*Source records*:
###

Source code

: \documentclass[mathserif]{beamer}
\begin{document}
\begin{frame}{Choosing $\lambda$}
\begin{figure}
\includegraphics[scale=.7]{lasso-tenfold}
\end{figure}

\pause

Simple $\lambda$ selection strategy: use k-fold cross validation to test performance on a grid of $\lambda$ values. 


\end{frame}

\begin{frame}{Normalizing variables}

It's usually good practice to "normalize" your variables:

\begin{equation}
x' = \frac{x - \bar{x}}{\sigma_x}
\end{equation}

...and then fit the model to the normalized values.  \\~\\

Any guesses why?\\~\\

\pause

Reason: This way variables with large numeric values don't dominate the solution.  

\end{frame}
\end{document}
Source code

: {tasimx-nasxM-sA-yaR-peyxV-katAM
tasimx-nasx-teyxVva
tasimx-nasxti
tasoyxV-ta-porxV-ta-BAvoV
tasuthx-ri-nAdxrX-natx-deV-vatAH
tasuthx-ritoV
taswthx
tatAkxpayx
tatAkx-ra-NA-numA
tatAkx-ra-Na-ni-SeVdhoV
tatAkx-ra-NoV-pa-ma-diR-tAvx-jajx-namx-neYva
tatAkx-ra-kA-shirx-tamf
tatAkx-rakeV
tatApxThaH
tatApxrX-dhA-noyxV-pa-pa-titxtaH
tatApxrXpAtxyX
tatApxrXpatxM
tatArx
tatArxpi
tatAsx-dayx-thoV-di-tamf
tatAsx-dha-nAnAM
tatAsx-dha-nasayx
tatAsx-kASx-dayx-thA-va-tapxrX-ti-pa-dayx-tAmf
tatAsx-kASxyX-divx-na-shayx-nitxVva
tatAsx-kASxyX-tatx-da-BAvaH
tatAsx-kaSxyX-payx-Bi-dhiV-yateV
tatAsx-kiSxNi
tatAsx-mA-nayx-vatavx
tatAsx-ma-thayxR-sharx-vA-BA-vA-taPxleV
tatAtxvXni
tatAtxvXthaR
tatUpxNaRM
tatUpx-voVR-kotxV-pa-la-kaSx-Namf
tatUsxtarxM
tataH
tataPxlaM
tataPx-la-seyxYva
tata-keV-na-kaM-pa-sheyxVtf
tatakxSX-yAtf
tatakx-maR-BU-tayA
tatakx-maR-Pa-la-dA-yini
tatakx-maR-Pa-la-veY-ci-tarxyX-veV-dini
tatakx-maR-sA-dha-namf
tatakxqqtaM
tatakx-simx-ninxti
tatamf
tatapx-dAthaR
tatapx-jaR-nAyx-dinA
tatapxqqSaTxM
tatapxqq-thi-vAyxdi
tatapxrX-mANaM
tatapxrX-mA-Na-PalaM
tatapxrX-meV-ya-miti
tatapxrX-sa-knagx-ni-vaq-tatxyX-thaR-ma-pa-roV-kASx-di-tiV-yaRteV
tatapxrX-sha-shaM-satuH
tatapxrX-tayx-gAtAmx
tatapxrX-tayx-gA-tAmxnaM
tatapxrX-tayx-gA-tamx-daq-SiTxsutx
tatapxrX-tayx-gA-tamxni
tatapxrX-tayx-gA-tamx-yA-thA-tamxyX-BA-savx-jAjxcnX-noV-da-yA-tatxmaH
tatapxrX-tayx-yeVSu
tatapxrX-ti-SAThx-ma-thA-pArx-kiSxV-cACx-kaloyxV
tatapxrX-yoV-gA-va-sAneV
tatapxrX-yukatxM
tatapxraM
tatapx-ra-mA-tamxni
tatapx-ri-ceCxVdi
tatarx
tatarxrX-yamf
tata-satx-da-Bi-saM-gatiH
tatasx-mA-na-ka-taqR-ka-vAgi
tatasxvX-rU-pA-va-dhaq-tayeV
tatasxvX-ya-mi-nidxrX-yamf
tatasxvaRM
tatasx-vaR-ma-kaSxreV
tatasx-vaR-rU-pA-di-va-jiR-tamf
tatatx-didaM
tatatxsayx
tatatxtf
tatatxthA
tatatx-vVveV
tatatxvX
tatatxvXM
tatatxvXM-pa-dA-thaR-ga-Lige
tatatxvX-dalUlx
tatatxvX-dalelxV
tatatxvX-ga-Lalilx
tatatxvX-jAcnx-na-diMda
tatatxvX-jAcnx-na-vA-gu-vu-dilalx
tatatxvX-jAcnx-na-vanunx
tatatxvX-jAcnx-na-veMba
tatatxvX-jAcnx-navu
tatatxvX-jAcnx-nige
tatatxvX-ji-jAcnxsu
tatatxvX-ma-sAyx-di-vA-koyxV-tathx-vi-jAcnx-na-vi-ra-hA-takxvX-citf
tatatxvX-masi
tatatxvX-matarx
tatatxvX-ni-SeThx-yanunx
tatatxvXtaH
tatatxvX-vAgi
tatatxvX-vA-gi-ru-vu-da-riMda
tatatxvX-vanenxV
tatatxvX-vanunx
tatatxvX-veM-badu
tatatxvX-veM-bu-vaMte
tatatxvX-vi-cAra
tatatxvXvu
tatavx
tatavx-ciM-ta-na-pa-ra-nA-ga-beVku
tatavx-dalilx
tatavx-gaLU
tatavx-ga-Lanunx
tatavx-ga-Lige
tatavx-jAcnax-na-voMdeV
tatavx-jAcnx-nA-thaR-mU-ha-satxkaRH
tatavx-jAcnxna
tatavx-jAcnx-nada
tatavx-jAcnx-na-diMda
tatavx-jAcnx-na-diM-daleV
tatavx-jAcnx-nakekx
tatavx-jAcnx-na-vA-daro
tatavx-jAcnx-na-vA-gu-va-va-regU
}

###

*To do*: How many lines of the data contain "tatatxvXM"? Work it out and give only the number.

*Reply*: 2